Populists from Winnie Mandela to Carl Niehaus and Julius Malema blame Nelson Mandela. Mandela, it is now suggested, sold out, maybe even in late-night secret meetings in smoke-filled rooms with Johann Rupert and Harry Oppenheimer.
This claim doesn’t stand up to a careful look at the ANC economic policy teams and their conflicts at the time. I tried to get to the bottom of this story in some articles in the Mail & Guardian in 1998 after I left government. I made a little progress, but the battles inside the ANC were too raw to get a clear-eyed view.
Since then, some left-leaning economists have conducted the research and concluded that the “secret sell-out” thesis doesn’t stand up. What emerged instead was that ANC leaders were overwhelmed with multiple demands on their time: trying to rebuild the party organisation from scratch, grappling with a Soviet collapse that for some, turned their world upside down, and fearful of what an open ideological debate would do to the ANC’s “big tent” unity so vital to the stability of the newly revived party.
China and Vietnam
There was another major underappreciated factor – the moderating effect on Mandela’s economic thinking of Chinese and Vietnamese leaders. With the Soviet Union gone, the remaining Communist power was China, and China was more than a decade into ideological reforms that would provide the greatest economic boost in history.
Deng Xiaoping began China’s reforms in 1979. They were already producing results, but it would take a while for the world to grasp their scale and significance. In South Africa, in the ANC, the still anti-China Communist Party, Cosatu and other anti-apartheid groups, very few had been exposed to China’s change in thinking, which involved a pragmatic, at times wholesale, shedding of old Stalinist certainties.
Mandela did have one “secret meeting” that confirmed for him the world had changed, and it happened in that bastion of capitalism, Davos. The man who persuaded him that it was safe to resist the left was Chinese Premier Li Peng.

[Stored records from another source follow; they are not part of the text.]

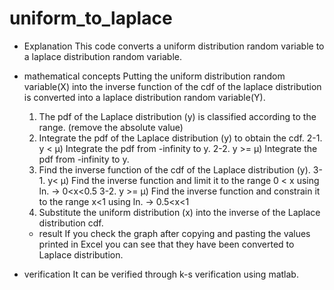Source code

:# uniform_to_laplace

- Explanation
This code converts a uniform distribution random variable to a laplace distribution random variable.


- mathematical concepts
Putting the uniform distribution random variable(X) into the inverse function of the cdf of the laplace distribution is converted into a laplace distribution random variable(Y).

  1. The pdf of the Laplace distribution (y) is classified according to the range. (remove the absolute value)
  2. Integrate the pdf of the Laplace distribution (y) to obtain the cdf.
    2-1. y < μ) Integrate the pdf from -infinity to y.
    2-2. y >= μ) Integrate the pdf from -infinity to y.
  3. Find the inverse function of the cdf of the Laplace distribution (y).
    3-1. y< μ) Find the inverse function and limit it to the range 0 < x using ln. -> 0<x<0.5
    3-2. y >= μ) Find the inverse function and constrain it to the range x<1 using ln. -> 0.5<x<1
  4. Substitute the uniform distribution (x) into the inverse of the Laplace distribution cdf.
  
  
  - result
   If you check the graph after copying and pasting the values printed in Excel
   you can see that they have been converted to Laplace distribution.
  
 - verification
   It can be verified through k-s verification using matlab.
  
  
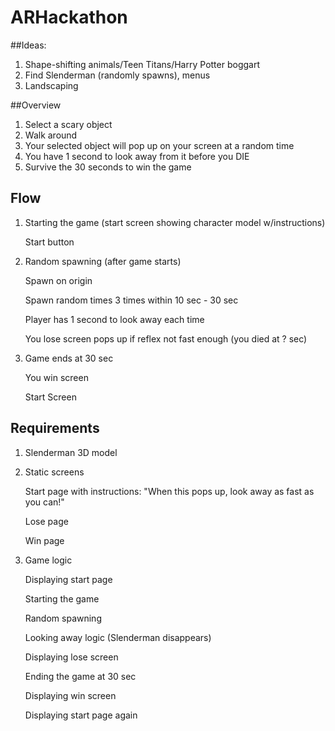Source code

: # ARHackathon

##Ideas:

1. Shape-shifting animals/Teen Titans/Harry Potter boggart
2. Find Slenderman (randomly spawns), menus
3. Landscaping

##Overview
1. Select a scary object
2. Walk around
3. Your selected object will pop up on your screen at a random time
4. You have 1 second to look away from it before you DIE
5. Survive the 30 seconds to win the game

## Flow
1. Starting the game (start screen showing character model w/instructions) 

    Start button

2. Random spawning (after game starts)

    Spawn on origin

    Spawn random times 3 times within 10 sec - 30 sec

    Player has 1 second to look away each time

    You lose screen pops up if reflex not fast enough (you died at ? sec)

3. Game ends at 30 sec

    You win screen

    Start Screen


## Requirements
1. Slenderman 3D model
2. Static screens

    Start page with instructions: "When this pops up, look away as fast as you can!"

    Lose page

    Win page
3. Game logic 

    Displaying start page

    Starting the game

    Random spawning

    Looking away logic (Slenderman disappears)

    Displaying lose screen

    Ending the game at 30 sec

    Displaying win screen

    Displaying start page again
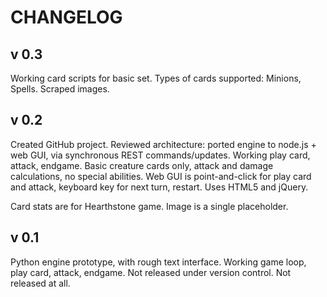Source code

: # CHANGELOG

## v 0.3
Working card scripts for basic set.
Types of cards supported: Minions, Spells.
Scraped images.


## v 0.2
Created GitHub project.
Reviewed architecture: ported engine to node.js + web GUI, via synchronous REST commands/updates.
Working play card, attack, endgame.
Basic creature cards only, attack and damage calculations, no special abilities.
Web GUI is point-and-click for play card and attack, keyboard key for next turn, restart. Uses HTML5 and jQuery.

Card stats are for Hearthstone game. Image is a single placeholder.


## v 0.1
Python engine prototype, with rough text interface.
Working game loop, play card, attack, endgame.
Not released under version control. Not released at all.
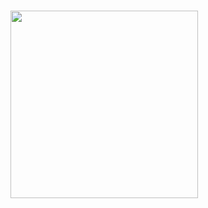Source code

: ### <img src="https://cdn.discordapp.com/attachments/376422292005060608/761986228026605588/image0.jpg" width="300" height="300" />
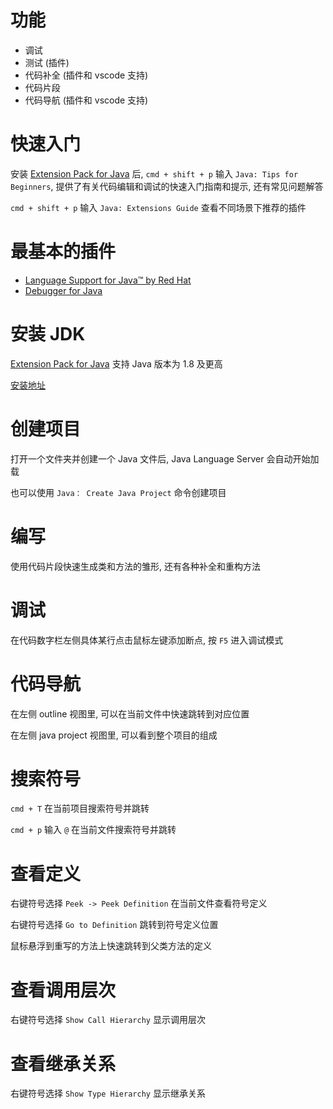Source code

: # 功能

- 调试
- 测试 (插件)
- 代码补全 (插件和 vscode 支持)
- 代码片段
- 代码导航 (插件和 vscode 支持)

# 快速入门

安装 [Extension Pack for Java](https://marketplace.visualstudio.com/items?itemName=vscjava.vscode-java-pack) 后, `cmd + shift + p` 输入  `Java: Tips for Beginners`, 提供了有关代码编辑和调试的快速入门指南和提示, 还有常见问题解答

`cmd + shift + p` 输入 `Java: Extensions Guide` 查看不同场景下推荐的插件

# 最基本的插件

- [Language Support for Java™ by Red Hat](https://marketplace.visualstudio.com/items?itemName=redhat.java)
- [Debugger for Java](https://marketplace.visualstudio.com/items?itemName=vscjava.vscode-java-debug)

# 安装 JDK

[Extension Pack for Java](https://marketplace.visualstudio.com/items?itemName=vscjava.vscode-java-pack) 支持 Java 版本为 1.8 及更高

[安装地址](https://www.oracle.com/java/technologies/downloads/?er=221886#jdk23-mac)

# 创建项目

打开一个文件夹并创建一个 Java 文件后, Java Language Server 会自动开始加载

也可以使用 `Java： Create Java Project` 命令创建项目

# 编写

使用代码片段快速生成类和方法的雏形, 还有各种补全和重构方法

# 调试

在代码数字栏左侧具体某行点击鼠标左键添加断点, 按 `F5` 进入调试模式

# 代码导航

在左侧 outline 视图里, 可以在当前文件中快速跳转到对应位置

在左侧 java project 视图里, 可以看到整个项目的组成

# 搜索符号

`cmd + T` 在当前项目搜索符号并跳转

`cmd + p` 输入 `@` 在当前文件搜索符号并跳转 

# 查看定义

右键符号选择 `Peek -> Peek Definition` 在当前文件查看符号定义

右键符号选择 `Go to Definition` 跳转到符号定义位置

鼠标悬浮到重写的方法上快速跳转到父类方法的定义

# 查看调用层次

右键符号选择 `Show Call Hierarchy` 显示调用层次

# 查看继承关系

右键符号选择 `Show Type Hierarchy` 显示继承关系

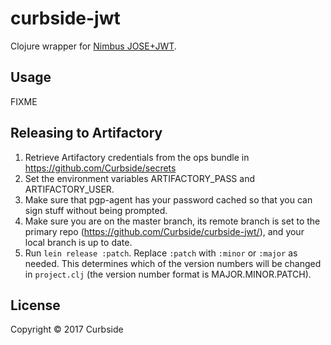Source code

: # curbside-jwt

Clojure wrapper for [Nimbus JOSE+JWT](https://connect2id.com/products/nimbus-jose-jwt).

## Usage

FIXME

## Releasing to Artifactory

1. Retrieve Artifactory credentials from the ops bundle in
   https://github.com/Curbside/secrets
2. Set the environment variables ARTIFACTORY_PASS and ARTIFACTORY_USER.
3. Make sure that pgp-agent has your password cached so that you can sign stuff without being prompted.
4. Make sure you are on the master branch, its remote branch is set to the primary repo (https://github.com/Curbside/curbside-jwt/), and your local branch is up to date.
5. Run `lein release :patch`. Replace `:patch` with `:minor` or `:major` as needed. This determines which of the version numbers will be changed in `project.clj` (the version number format is MAJOR.MINOR.PATCH).

## License

Copyright © 2017 Curbside
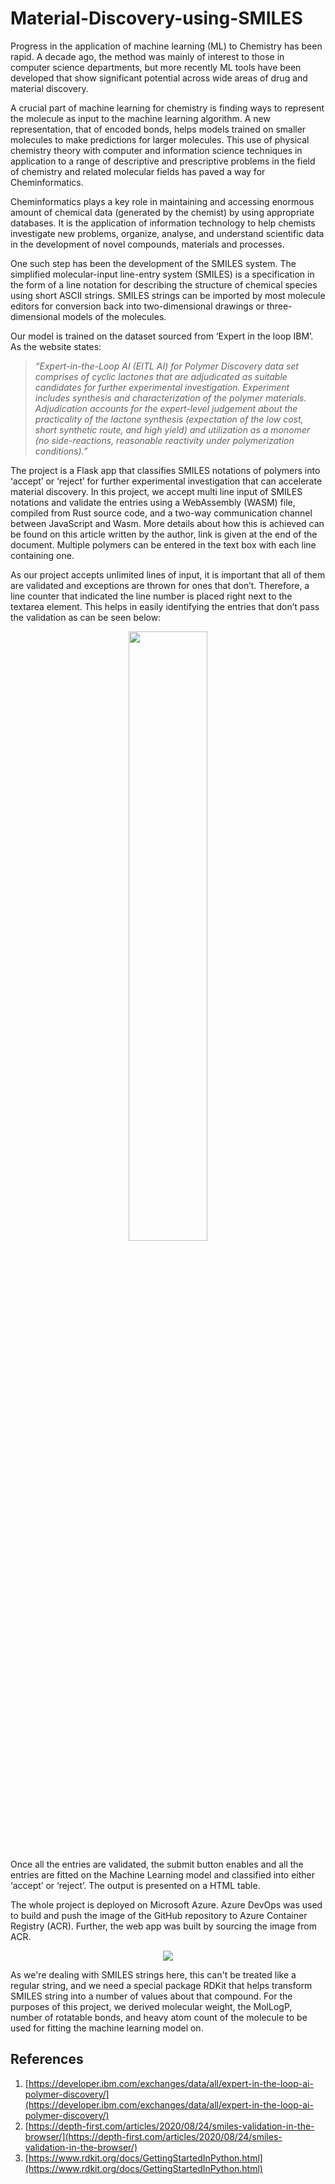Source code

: # Material-Discovery-using-SMILES

Progress in the application of machine learning (ML) to Chemistry has been rapid. A decade ago, the method was mainly of interest to those in computer science departments, but more recently ML tools have been developed that show significant potential across wide areas of drug and material discovery.

A crucial part of machine learning for chemistry is finding ways to represent the molecule as input to the machine learning algorithm. A new representation, that of encoded bonds, helps models trained on smaller molecules to make predictions for larger molecules. This use of physical chemistry theory with computer and information science techniques in application to a range of descriptive and prescriptive problems in the field of chemistry and related molecular fields has paved a way for Cheminformatics.

Cheminformatics plays a key role in maintaining and accessing enormous amount of chemical data (generated by the chemist) by using appropriate databases. It is the application of information technology to help chemists investigate new problems, organize, analyse, and understand scientific data in the development of novel compounds, materials and processes.

One such step has been the development of the SMILES system. The simplified molecular-input line-entry system (SMILES) is a specification in the form of a line notation for describing the structure of chemical species using short ASCII strings. SMILES strings can be imported by most molecule editors for conversion back into two-dimensional drawings or three-dimensional models of the molecules.

Our model is trained on the dataset sourced from ‘Expert in the loop IBM’. As the website states:

>*“Expert-in-the-Loop AI (EITL AI) for Polymer Discovery data set comprises of cyclic lactones that are adjudicated as suitable candidates for further experimental investigation. Experiment includes synthesis and characterization of the polymer materials. Adjudication accounts for the expert-level judgement about the practicality of the lactone synthesis (expectation of the low cost, short synthetic route, and high yield) and utilization as a monomer (no side-reactions, reasonable reactivity under polymerization conditions).”*

The project is a Flask app that classifies SMILES notations of polymers into ‘accept’ or ‘reject’ for further experimental investigation that can accelerate material discovery. In this project, we accept multi line input of SMILES notations and validate the entries using a WebAssembly (WASM) file, compiled from Rust source code, and a two-way communication channel between JavaScript and Wasm. More details about how this is achieved can be found on this article written by the author, link is given at the end of the document. Multiple polymers can be entered in the text box with each line containing one.

As our project accepts unlimited lines of input, it is important that all of them are validated and exceptions are thrown for ones that don’t.  Therefore, a line counter that indicated the line number is placed right next to the textarea element. This helps in easily identifying the entries that don’t pass the validation as can be seen below:

<p align="center"><img width="50%" src='https://user-images.githubusercontent.com/78029712/156015142-b2aa8236-6913-4579-95de-ba9c7bae4c9d.jpg'/></p>

Once all the entries are validated, the submit button enables and all the entries are fitted on the Machine Learning model and classified into either ‘accept’ or ‘reject’. The output is presented on a HTML table.

The whole project is deployed on Microsoft Azure. Azure DevOps was used to build and push the image of the GitHub repository to Azure Container Registry (ACR). Further, the web app was built by sourcing the image from ACR.

<p align="center"><img src='https://user-images.githubusercontent.com/78029712/156013682-776e7bf2-d26d-426c-acf2-66fb2331ab24.jpg'/></p>

As we're dealing with SMILES strings here, this can't be treated like a regular string, and we need a special package RDKit that helps transform SMILES string into a number of values about that compound. For the purposes of this project, we derived molecular weight, the MolLogP, number of rotatable bonds, and heavy atom count of the molecule to be used for fitting the machine learning model on. 

## References

1. [https://developer.ibm.com/exchanges/data/all/expert-in-the-loop-ai-polymer-discovery/](https://developer.ibm.com/exchanges/data/all/expert-in-the-loop-ai-polymer-discovery/)
2. [https://depth-first.com/articles/2020/08/24/smiles-validation-in-the-browser/](https://depth-first.com/articles/2020/08/24/smiles-validation-in-the-browser/)
3. [https://www.rdkit.org/docs/GettingStartedInPython.html](https://www.rdkit.org/docs/GettingStartedInPython.html)
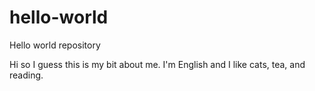 # hello-world
Hello world repository


Hi so I guess this is my bit about me. I'm English and I like cats, tea, and reading.
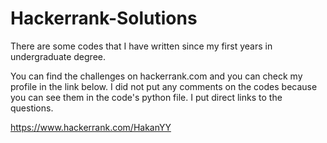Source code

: # Hackerrank-Solutions
There are some codes that I have written since my first years in undergraduate degree.

You can find the challenges on hackerrank.com and you can check my profile in the link below. I did not put any comments on the codes because you can see them in the code's python file. I put direct links to the questions.

https://www.hackerrank.com/HakanYY
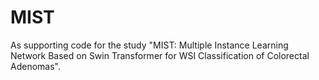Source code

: # MIST
As supporting code for the study "MIST: Multiple Instance Learning Network Based on Swin Transformer for WSI Classification of Colorectal Adenomas".
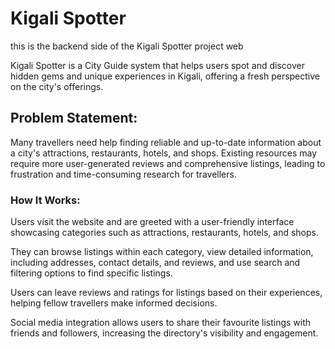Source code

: # Kigali Spotter
this is the backend side of the Kigali Spotter project web

 Kigali Spotter is a City Guide system that helps users spot and discover hidden gems and unique experiences in Kigali, offering a fresh perspective on the city's offerings.


## Problem Statement:
Many travellers need help finding reliable and up-to-date information about a city's attractions, restaurants, hotels, and shops. Existing resources may require more user-generated reviews and comprehensive listings, leading to frustration and time-consuming research for travellers.


### How It Works:
Users visit the website and are greeted with a user-friendly interface showcasing categories such as attractions, restaurants, hotels, and shops.

They can browse listings within each category, view detailed information, including addresses, contact details, and reviews, and use search and filtering options to find specific listings.

Users can leave reviews and ratings for listings based on their experiences, helping fellow travellers make informed decisions.

Social media integration allows users to share their favourite listings with friends and followers, increasing the directory's visibility and engagement.


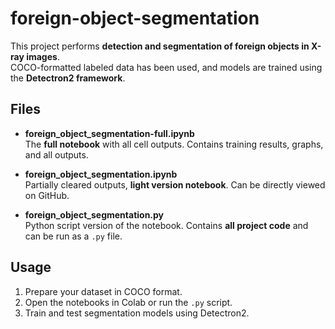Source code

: # foreign-object-segmentation

This project performs **detection and segmentation of foreign objects in X-ray images**.  
COCO-formatted labeled data has been used, and models are trained using the **Detectron2 framework**.

## Files

- **foreign_object_segmentation-full.ipynb**  
  The **full notebook** with all cell outputs. Contains training results, graphs, and all outputs.  


- **foreign_object_segmentation.ipynb**  
  Partially cleared outputs, **light version notebook**. Can be directly viewed on GitHub.  


- **foreign_object_segmentation.py**  
  Python script version of the notebook. Contains **all project code** and can be run as a `.py` file.  


## Usage

1. Prepare your dataset in COCO format.  
2. Open the notebooks in Colab or run the `.py` script.  
3. Train and test segmentation models using Detectron2.
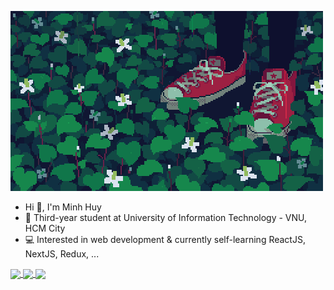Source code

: ![wallpaper](/wpp1.gif)
- Hi 👋, I'm Minh Huy
- 🏫 Third-year student at University of Information Technology - VNU, HCM City
- 💻 Interested in web development & currently self-learning ReactJS, NextJS, Redux, ...

<!---
comments
[![Huy's GitHub stats](https://github-readme-stats.vercel.app/api?username=minhhuy1201&theme=dark&hide=stars,commits,prs,issues,contribs)](https://github.com/minhhuy1201/github-readme-stats)
Themes: dracula, dark, radical, merko, gruvbox, tokyonight, onedark, cobalt, synthwave, highcontrast, dracula).
--->

<a href="https://github.com/minhhuy1201/podcasts_to_text">
  <img align="center" src="https://github-readme-stats.vercel.app/api/pin/?username=minhhuy1201&repo=podcasts_to_text&theme=tokyonight" />
</a>
<a href="https://github.com/d3m0l15h/IS220_WebApplication">
  <img align="center" src="https://github-readme-stats.vercel.app/api/pin/?username=d3m0l15h&repo=IS220_WebApplication&theme=dracula" />
</a>
<a href="https://github.com/minhhuy1201/test-demo-react.git">
  <img align="center" src="https://github-readme-stats.vercel.app/api/pin/?username=minhhuy1201&repo=test-demo-react&theme=synthwave" />
</a>
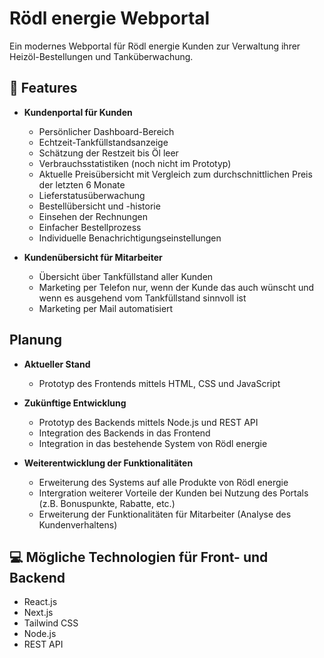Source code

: # Rödl energie Webportal

Ein modernes Webportal für Rödl energie Kunden zur Verwaltung ihrer Heizöl-Bestellungen und Tanküberwachung.

## 🚀 Features

- **Kundenportal für Kunden**
  - Persönlicher Dashboard-Bereich
  - Echtzeit-Tankfüllstandsanzeige
  - Schätzung der Restzeit bis Öl leer
  - Verbrauchsstatistiken (noch nicht im Prototyp)
  - Aktuelle Preisübersicht mit Vergleich zum durchschnittlichen Preis der letzten 6 Monate
  - Lieferstatusüberwachung  
  - Bestellübersicht und -historie
  - Einsehen der Rechnungen
  - Einfacher Bestellprozess
  - Individuelle Benachrichtigungseinstellungen

- **Kundenübersicht für Mitarbeiter**
  - Übersicht über Tankfüllstand aller Kunden
  - Marketing per Telefon nur, wenn der Kunde das auch wünscht und wenn es ausgehend vom Tankfüllstand sinnvoll ist
  - Marketing per Mail automatisiert

## Planung

- **Aktueller Stand**
  - Prototyp des Frontends mittels HTML, CSS und JavaScript

- **Zukünftige Entwicklung**
  - Prototyp des Backends mittels Node.js und REST API
  - Integration des Backends in das Frontend
  - Integration in das bestehende System von Rödl energie

- **Weiterentwicklung der Funktionalitäten**
  - Erweiterung des Systems auf alle Produkte von Rödl energie
  - Intergration weiterer Vorteile der Kunden bei Nutzung des Portals (z.B. Bonuspunkte, Rabatte, etc.)
  - Erweiterung der Funktionalitäten für Mitarbeiter (Analyse des Kundenverhaltens)

## 💻 Mögliche Technologien für Front- und Backend

- React.js
- Next.js
- Tailwind CSS
- Node.js
- REST API


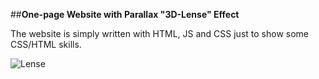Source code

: ##**One-page Website with Parallax "3D-Lense" Effect**

The website is simply written with HTML, JS and CSS just to show some CSS/HTML skills. 

![Lense](https://github.com/viccoshe/parallax-effects-one-page/assets/109619263/044c494a-323e-4d3d-8eb6-fd3a1d1a0c0e)
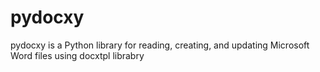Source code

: # pydocxy
pydocxy is a Python library for reading, creating, and updating Microsoft Word  files using docxtpl librabry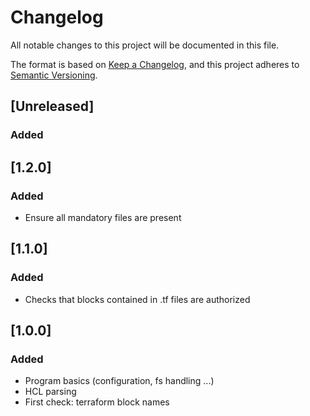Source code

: # Changelog
All notable changes to this project will be documented in this file.

The format is based on [Keep a Changelog](https://keepachangelog.com/en/1.0.0/),
and this project adheres to [Semantic Versioning](https://semver.org/spec/v2.0.0.html).

## [Unreleased]
### Added

## [1.2.0]
### Added
- Ensure all mandatory files are present

## [1.1.0]
### Added
- Checks that blocks contained in .tf files are authorized

## [1.0.0]
### Added
- Program basics (configuration, fs handling ...)
- HCL parsing
- First check: terraform block names
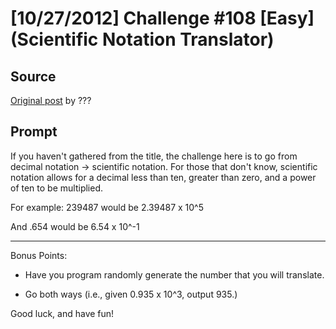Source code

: # [10/27/2012] Challenge #108 [Easy] (Scientific Notation Translator)

## Source

[Original post](https://old.reddit.com/r/dailyprogrammer/comments/1268t4/10272012_challenge_108_easy_scientific_notation/) by ???

## Prompt

If you haven't gathered from the title, the challenge here is to go from decimal notation -> scientific notation.  For those that don't know, scientific notation allows for a decimal less than ten, greater than zero, and a power of ten to be multiplied.

For example: 239487 would be 2.39487 x 10^5

And .654 would be 6.54 x 10^-1

_____________

Bonus Points:

* Have you program randomly generate the number that you will translate.

* Go both ways (i.e., given 0.935 x 10^3, output 935.)

Good luck, and have fun!
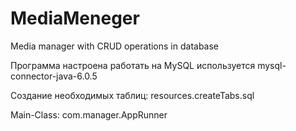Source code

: # MediaMeneger
Media manager with CRUD operations in database

Программа настроена работать на MySQL
используется mysql-connector-java-6.0.5

Создание необходимых таблиц: resources.createTabs.sql

Main-Class: com.manager.AppRunner
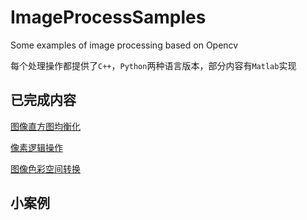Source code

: # ImageProcessSamples    

Some examples of image processing based on Opencv    

每个处理操作都提供了`C++`，`Python`两种语言版本，部分内容有`Matlab`实现      



## 已完成内容    

[图像直方图均衡化](./Histogram/README.md)       

[像素逻辑操作](./LogicalOperation/README.md)     

[图像色彩空间转换](./CvtColorSpace/README.md)         

## 小案例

“Madiba had some very interesting meetings in Davos in 1992 with the leaders of the Chinese and Vietnamese communist parties,” Tito Mboweni recalled. “They told him, frankly, as follows: ‘We are currently striving to privatise state enterprises and invite them into our economies. We are communist party governments. You are a national liberation movement. Why are you talking about nationalisation?’ It was those decisive moments which made him think about the need for our movement to seriously rethink the issue.”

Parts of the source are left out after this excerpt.